PROBLEM REQUIREMENTS = The lines to find are those in the entries that hold the word "developer"; copy every one of them.

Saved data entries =
========================================

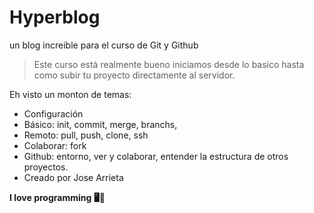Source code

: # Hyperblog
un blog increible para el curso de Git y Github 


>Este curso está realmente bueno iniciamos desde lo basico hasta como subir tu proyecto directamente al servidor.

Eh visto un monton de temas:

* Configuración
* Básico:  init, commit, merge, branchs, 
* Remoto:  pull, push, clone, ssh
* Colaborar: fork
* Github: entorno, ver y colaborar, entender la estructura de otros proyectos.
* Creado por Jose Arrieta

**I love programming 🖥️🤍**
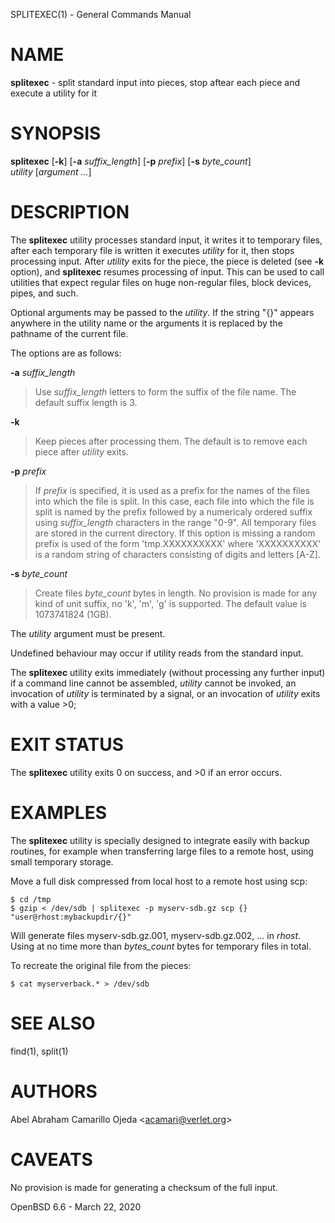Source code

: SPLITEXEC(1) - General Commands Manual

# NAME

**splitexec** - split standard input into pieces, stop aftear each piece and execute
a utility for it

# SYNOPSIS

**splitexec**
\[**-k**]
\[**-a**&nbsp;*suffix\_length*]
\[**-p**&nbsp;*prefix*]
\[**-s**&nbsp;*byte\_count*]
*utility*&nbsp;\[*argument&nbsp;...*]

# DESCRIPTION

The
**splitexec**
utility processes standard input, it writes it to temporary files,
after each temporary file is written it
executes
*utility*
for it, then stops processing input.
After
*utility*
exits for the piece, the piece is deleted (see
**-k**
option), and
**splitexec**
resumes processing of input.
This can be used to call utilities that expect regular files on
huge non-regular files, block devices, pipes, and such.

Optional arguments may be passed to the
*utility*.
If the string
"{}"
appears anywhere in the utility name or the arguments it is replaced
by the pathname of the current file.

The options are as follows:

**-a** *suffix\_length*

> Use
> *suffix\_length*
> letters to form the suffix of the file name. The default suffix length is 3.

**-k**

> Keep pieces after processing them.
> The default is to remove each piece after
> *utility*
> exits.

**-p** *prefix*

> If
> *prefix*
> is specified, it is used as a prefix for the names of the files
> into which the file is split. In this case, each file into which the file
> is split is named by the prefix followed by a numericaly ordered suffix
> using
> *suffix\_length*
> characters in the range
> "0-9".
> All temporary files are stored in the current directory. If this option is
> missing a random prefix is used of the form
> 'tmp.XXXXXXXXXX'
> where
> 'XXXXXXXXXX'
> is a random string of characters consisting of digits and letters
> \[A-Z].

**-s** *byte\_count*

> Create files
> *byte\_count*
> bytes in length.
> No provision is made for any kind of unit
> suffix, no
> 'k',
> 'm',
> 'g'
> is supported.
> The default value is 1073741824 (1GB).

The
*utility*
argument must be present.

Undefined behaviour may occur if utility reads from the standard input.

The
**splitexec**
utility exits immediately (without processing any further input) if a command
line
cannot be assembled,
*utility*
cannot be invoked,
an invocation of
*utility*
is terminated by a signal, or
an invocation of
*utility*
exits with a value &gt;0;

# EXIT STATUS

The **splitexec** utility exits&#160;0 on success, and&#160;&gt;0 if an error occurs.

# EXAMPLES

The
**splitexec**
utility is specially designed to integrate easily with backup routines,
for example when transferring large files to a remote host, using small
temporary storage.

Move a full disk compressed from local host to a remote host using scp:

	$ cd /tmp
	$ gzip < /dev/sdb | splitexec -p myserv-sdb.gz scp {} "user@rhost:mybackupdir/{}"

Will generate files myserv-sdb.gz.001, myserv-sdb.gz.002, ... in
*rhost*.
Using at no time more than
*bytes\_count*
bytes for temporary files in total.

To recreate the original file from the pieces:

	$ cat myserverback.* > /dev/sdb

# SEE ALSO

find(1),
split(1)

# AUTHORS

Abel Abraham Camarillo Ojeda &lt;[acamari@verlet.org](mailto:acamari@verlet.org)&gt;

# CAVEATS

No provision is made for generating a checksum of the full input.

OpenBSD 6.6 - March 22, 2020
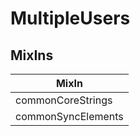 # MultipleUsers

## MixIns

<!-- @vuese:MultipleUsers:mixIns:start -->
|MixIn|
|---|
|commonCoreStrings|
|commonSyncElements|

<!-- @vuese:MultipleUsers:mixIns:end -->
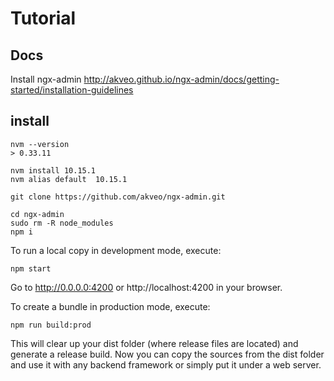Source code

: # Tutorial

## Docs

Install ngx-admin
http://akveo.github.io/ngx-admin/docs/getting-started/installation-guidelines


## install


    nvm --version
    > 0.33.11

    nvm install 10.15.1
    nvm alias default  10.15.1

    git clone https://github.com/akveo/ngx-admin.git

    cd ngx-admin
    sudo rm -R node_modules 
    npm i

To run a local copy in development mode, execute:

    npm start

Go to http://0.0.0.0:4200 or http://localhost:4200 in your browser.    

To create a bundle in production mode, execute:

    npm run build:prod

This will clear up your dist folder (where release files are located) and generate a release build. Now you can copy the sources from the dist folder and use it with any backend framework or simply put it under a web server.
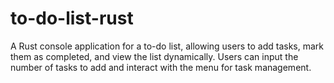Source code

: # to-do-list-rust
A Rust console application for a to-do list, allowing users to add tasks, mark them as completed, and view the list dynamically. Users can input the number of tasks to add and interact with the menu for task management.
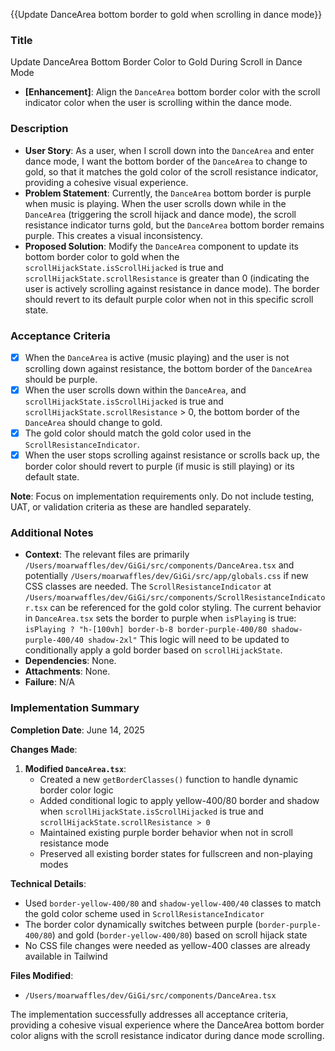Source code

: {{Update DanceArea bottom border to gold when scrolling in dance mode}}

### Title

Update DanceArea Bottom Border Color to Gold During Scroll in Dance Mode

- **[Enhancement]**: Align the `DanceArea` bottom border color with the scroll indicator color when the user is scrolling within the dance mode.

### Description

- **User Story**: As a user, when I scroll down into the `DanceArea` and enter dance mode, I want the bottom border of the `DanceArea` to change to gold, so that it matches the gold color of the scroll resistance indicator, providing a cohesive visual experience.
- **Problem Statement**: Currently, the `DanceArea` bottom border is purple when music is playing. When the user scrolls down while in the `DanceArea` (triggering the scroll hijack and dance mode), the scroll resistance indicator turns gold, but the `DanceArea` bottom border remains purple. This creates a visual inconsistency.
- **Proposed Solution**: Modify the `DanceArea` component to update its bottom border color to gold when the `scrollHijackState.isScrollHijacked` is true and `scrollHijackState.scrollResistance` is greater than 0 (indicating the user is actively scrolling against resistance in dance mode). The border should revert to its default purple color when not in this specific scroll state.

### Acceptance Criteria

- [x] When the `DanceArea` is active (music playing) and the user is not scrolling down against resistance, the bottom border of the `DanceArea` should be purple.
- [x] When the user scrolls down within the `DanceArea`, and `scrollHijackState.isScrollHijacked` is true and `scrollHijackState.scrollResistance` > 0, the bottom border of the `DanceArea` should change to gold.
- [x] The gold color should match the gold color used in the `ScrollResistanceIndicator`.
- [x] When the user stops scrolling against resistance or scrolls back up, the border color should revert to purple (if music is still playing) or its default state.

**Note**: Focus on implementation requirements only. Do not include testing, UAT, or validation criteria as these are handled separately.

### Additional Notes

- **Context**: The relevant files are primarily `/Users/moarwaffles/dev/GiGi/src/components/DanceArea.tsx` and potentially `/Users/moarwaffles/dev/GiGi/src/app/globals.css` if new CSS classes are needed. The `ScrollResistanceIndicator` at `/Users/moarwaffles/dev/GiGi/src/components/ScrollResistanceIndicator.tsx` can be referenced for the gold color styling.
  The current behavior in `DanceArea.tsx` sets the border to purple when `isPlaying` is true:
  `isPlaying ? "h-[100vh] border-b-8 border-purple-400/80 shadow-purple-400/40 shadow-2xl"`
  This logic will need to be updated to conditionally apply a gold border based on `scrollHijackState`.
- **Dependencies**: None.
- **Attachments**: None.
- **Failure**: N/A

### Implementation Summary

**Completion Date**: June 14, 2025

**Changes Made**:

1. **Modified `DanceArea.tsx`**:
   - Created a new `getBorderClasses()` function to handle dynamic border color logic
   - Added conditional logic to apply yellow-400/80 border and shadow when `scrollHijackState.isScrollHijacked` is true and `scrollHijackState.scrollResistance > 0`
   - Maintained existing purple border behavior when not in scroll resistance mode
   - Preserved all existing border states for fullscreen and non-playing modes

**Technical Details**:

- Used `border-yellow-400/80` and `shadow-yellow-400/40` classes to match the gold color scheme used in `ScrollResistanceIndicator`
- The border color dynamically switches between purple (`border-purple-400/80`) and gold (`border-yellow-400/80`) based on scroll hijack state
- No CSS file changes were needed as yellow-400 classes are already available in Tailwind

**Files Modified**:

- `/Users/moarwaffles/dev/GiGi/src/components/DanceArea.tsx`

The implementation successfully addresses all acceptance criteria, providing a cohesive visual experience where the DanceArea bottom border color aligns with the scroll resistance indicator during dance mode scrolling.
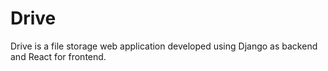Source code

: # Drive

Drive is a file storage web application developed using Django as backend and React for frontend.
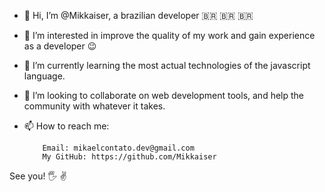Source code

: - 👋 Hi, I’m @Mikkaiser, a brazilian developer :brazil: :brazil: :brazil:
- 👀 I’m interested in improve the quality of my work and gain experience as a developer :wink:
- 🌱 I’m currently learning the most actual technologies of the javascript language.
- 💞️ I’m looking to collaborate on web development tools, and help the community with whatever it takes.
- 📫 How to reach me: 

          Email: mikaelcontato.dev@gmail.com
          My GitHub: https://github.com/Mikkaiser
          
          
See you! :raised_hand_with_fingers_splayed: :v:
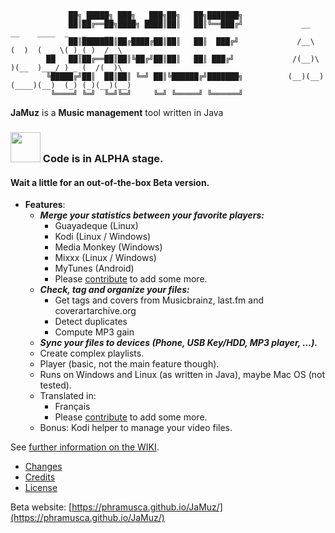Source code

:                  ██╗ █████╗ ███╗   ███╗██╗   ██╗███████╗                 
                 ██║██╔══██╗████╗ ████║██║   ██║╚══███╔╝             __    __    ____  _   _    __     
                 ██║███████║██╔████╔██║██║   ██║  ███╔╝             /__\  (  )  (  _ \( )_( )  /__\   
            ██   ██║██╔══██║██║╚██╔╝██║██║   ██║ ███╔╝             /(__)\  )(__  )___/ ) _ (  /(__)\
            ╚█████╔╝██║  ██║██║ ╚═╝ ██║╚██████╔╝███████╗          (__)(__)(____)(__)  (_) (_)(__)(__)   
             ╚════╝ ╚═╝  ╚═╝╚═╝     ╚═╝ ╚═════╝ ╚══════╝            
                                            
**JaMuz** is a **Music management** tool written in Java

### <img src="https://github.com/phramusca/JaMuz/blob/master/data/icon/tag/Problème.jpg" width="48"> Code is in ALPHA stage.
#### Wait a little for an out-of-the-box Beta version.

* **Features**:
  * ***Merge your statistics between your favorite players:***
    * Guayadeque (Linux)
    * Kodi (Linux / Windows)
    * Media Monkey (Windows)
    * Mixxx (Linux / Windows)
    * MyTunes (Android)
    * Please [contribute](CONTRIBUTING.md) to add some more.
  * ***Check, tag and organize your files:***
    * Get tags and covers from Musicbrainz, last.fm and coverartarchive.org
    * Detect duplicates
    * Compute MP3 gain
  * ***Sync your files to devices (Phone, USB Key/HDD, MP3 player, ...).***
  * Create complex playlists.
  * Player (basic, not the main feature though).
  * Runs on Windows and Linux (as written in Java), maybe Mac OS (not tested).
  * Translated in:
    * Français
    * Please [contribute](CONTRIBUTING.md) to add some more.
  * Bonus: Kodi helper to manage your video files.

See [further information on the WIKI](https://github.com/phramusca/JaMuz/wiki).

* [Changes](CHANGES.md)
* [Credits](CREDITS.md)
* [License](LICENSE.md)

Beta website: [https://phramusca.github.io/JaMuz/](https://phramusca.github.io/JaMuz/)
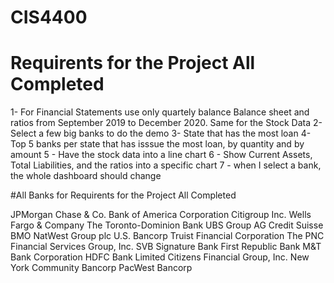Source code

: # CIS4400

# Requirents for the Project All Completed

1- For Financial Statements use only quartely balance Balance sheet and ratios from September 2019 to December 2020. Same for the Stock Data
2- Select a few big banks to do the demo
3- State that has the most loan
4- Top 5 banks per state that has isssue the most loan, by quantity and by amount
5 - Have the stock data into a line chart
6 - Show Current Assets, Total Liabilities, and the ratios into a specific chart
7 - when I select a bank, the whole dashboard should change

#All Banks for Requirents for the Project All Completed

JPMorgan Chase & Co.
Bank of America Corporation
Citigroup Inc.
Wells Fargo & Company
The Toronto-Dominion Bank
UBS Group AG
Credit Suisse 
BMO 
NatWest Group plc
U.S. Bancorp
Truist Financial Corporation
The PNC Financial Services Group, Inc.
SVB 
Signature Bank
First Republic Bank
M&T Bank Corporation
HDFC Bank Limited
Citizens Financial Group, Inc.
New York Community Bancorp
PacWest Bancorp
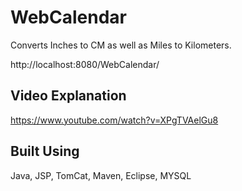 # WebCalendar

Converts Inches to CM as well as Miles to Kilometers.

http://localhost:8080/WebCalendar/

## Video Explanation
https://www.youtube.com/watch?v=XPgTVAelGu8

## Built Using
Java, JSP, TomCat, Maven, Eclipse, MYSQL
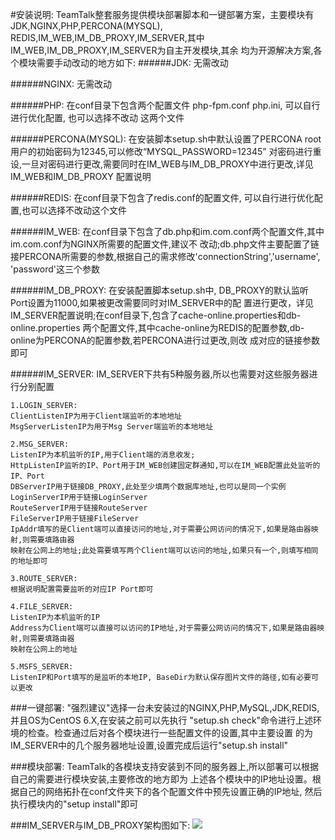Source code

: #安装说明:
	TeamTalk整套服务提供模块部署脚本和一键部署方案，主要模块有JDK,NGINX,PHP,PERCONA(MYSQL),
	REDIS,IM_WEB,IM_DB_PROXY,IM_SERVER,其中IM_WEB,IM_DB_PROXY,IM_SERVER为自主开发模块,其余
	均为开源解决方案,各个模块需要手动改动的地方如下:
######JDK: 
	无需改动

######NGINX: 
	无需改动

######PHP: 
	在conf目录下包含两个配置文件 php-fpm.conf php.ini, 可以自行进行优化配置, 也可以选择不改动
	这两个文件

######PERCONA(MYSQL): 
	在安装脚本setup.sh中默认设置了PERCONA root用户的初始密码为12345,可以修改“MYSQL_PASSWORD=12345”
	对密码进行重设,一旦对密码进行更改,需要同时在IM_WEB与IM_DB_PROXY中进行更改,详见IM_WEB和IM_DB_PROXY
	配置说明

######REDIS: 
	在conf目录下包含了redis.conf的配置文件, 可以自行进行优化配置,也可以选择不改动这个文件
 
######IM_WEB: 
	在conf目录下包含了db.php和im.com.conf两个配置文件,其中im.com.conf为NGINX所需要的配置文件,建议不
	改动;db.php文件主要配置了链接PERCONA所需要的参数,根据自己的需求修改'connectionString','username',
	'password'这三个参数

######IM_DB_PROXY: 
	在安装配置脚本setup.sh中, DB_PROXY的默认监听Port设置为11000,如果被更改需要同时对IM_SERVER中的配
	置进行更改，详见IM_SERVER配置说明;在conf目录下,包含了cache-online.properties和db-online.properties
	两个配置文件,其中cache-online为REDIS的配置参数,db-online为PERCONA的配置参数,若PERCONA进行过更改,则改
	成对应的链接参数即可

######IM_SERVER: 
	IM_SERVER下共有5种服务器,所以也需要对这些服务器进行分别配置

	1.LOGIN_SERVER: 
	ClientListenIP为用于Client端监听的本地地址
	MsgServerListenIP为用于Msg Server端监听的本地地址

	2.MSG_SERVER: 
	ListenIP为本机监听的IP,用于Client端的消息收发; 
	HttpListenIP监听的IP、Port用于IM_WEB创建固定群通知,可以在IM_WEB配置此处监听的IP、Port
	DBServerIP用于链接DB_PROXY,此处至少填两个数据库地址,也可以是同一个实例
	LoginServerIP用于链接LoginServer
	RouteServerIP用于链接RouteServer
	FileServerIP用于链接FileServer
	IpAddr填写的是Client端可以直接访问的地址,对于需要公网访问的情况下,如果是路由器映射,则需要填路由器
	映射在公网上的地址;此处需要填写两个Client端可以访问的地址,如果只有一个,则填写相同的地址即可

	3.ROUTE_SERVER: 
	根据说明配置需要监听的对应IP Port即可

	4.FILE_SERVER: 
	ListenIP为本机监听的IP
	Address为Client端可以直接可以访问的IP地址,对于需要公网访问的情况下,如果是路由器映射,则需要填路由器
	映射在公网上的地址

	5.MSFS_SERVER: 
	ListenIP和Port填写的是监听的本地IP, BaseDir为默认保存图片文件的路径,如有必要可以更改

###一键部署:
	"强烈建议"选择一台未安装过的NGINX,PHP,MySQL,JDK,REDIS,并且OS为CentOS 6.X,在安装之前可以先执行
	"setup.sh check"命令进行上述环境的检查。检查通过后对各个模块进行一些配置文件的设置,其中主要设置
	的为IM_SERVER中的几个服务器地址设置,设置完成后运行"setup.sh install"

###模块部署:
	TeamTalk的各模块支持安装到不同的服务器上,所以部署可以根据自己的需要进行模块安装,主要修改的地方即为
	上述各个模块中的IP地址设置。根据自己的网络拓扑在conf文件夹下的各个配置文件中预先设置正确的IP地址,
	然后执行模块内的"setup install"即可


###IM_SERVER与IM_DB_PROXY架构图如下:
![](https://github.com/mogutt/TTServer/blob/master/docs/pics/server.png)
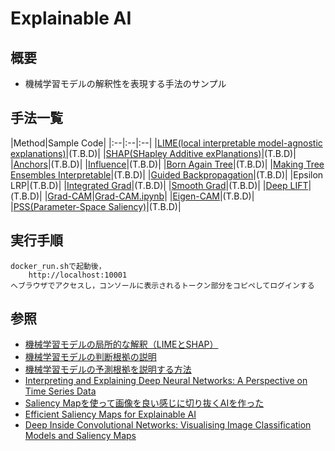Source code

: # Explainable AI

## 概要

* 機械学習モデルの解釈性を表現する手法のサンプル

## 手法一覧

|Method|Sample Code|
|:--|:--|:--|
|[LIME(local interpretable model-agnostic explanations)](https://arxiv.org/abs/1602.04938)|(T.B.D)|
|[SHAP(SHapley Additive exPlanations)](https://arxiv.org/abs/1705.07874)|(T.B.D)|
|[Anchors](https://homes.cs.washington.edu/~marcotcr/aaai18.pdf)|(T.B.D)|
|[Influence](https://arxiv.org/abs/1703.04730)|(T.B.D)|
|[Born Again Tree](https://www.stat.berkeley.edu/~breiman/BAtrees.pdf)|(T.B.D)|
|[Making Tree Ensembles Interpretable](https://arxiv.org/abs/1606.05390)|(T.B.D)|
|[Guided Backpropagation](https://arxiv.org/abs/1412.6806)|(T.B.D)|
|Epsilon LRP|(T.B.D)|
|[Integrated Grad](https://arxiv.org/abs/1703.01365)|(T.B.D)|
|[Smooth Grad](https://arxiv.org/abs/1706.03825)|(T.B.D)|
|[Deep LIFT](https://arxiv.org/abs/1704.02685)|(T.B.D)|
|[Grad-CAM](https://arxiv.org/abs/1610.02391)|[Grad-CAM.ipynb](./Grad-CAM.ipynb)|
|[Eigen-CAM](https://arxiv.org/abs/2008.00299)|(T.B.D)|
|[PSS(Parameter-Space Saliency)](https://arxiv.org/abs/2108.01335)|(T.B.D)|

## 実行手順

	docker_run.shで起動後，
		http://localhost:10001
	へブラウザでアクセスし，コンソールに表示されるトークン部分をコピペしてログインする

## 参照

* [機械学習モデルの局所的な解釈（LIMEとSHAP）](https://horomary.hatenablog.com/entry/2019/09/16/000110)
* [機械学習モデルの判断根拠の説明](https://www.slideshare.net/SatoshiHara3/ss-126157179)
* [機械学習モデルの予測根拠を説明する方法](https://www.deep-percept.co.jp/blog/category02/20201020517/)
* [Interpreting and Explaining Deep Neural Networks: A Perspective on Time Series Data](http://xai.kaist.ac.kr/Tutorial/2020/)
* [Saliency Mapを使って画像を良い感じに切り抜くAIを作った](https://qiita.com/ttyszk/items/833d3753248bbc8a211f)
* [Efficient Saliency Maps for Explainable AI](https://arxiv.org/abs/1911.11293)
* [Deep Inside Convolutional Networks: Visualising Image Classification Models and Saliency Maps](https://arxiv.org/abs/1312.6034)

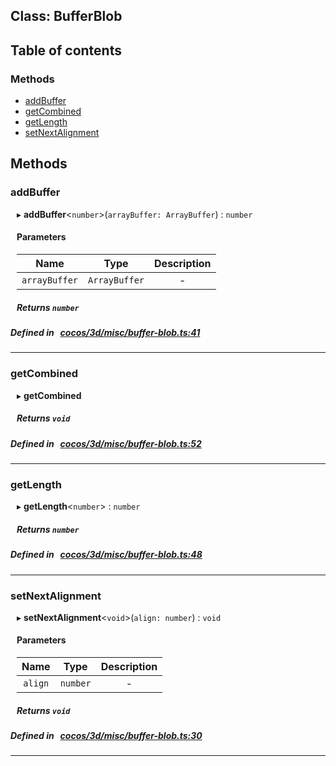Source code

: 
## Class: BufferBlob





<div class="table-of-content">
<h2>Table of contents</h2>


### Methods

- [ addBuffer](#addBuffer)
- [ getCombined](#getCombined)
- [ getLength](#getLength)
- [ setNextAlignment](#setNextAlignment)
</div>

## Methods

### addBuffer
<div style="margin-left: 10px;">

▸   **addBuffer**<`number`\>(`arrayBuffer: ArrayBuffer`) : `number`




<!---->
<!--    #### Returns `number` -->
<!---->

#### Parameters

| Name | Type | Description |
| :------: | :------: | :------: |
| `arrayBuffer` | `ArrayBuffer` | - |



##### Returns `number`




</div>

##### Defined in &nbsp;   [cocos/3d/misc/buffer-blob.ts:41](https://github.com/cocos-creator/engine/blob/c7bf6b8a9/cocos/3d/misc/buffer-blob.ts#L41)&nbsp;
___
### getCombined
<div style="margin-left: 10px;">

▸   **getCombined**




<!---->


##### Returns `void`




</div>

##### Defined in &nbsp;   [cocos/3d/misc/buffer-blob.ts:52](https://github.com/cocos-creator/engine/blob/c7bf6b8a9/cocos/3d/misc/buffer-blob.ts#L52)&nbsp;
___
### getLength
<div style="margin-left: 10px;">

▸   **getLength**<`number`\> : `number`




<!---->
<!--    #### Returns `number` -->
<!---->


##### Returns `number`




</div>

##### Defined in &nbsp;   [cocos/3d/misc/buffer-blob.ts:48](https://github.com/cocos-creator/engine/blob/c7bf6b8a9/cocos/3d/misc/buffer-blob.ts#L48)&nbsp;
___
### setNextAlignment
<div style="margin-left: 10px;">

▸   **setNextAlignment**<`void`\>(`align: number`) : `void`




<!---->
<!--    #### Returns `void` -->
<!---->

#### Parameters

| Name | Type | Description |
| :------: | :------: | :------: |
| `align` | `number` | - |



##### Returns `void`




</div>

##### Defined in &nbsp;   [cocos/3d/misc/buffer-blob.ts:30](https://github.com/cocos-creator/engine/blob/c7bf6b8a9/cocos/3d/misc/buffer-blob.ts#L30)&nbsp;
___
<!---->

========================================

EXERCISE RESULT =
: - 👋 Hi, I’m @Mikkaiser, a brazilian developer :brazil: :brazil: :brazil:
- 👀 I’m interested in improve the quality of my work and gain experience as a developer :wink:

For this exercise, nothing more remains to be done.